• **Directions**
In the data below, count every line that holds the string "games" and reply with the number alone.

• **Records for this exercise**

▬▬▬▬▬▬

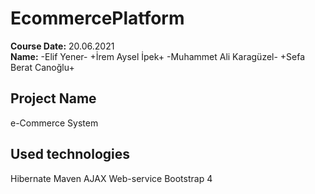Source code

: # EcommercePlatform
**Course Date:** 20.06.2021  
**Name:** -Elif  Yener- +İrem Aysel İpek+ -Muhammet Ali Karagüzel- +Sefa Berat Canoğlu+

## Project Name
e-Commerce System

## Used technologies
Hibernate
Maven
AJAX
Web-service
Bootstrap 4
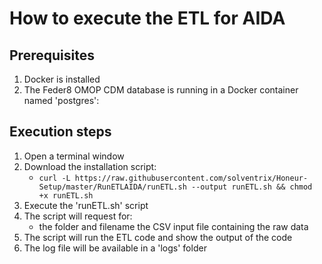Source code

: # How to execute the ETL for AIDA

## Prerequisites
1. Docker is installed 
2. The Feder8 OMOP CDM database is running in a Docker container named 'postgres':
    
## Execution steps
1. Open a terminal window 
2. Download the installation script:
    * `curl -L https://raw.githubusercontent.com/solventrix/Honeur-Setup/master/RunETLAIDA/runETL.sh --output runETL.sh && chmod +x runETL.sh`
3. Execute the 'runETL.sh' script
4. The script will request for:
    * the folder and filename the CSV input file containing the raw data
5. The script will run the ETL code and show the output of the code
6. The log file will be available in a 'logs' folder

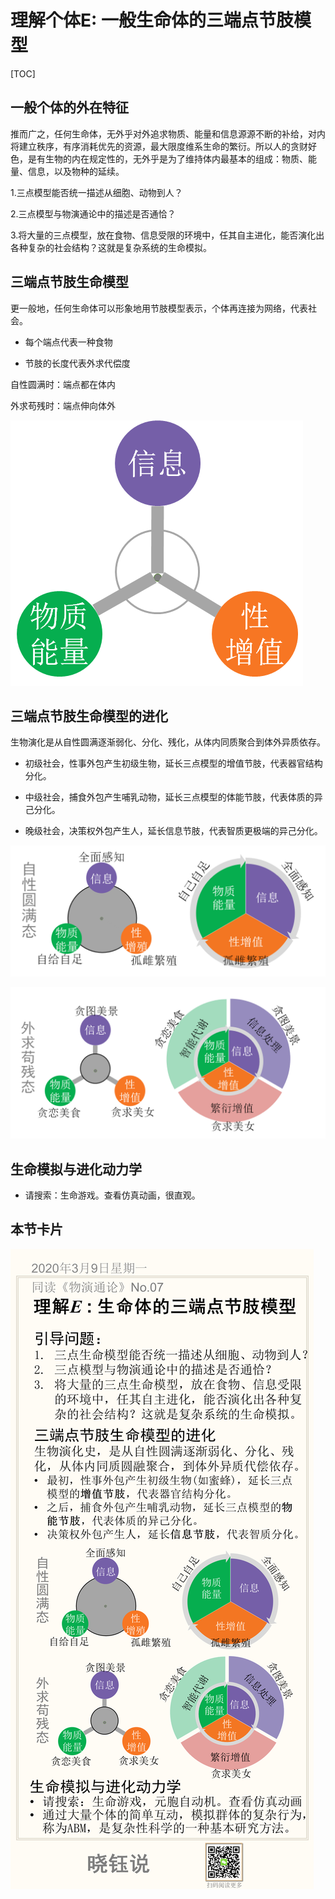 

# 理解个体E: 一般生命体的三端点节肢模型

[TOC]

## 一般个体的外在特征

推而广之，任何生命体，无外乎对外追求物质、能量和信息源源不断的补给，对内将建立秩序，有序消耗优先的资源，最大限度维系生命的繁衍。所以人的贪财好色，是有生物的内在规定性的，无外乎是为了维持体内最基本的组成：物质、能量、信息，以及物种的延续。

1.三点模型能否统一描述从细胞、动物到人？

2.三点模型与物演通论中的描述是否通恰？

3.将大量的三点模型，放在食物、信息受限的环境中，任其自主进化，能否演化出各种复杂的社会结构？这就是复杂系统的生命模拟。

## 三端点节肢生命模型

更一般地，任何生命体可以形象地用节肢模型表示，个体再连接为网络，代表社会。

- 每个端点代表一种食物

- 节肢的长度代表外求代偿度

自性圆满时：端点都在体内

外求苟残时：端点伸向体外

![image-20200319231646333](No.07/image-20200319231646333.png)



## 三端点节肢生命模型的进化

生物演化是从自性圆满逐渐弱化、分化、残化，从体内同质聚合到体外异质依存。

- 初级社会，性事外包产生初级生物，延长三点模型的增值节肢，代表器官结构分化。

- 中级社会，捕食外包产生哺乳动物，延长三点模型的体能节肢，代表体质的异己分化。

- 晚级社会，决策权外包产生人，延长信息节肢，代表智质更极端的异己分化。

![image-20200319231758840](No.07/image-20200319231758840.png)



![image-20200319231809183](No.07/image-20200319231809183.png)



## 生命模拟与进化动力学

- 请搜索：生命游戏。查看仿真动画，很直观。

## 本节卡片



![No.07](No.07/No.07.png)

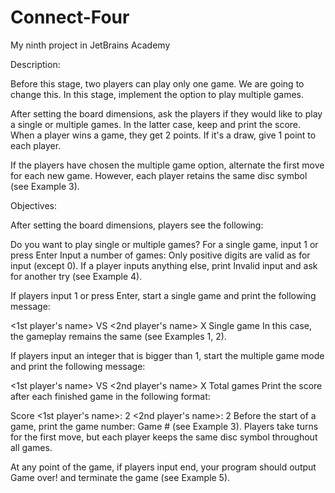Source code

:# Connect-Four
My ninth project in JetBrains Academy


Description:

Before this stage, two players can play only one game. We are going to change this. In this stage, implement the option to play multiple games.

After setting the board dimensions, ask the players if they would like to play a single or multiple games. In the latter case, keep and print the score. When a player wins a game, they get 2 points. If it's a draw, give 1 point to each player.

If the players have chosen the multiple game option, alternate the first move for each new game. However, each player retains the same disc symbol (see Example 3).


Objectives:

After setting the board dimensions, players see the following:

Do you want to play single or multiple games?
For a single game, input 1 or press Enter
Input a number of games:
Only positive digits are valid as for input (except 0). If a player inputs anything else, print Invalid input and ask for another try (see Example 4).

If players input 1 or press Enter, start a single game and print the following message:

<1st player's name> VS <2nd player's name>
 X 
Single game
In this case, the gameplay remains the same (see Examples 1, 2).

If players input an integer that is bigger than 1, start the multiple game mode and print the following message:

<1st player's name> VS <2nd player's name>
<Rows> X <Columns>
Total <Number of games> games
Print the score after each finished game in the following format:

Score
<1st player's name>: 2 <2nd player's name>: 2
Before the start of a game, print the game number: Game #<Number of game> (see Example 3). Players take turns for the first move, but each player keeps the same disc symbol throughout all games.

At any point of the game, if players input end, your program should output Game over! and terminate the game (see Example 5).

▬▬▬▬▬▬

• **Result**
6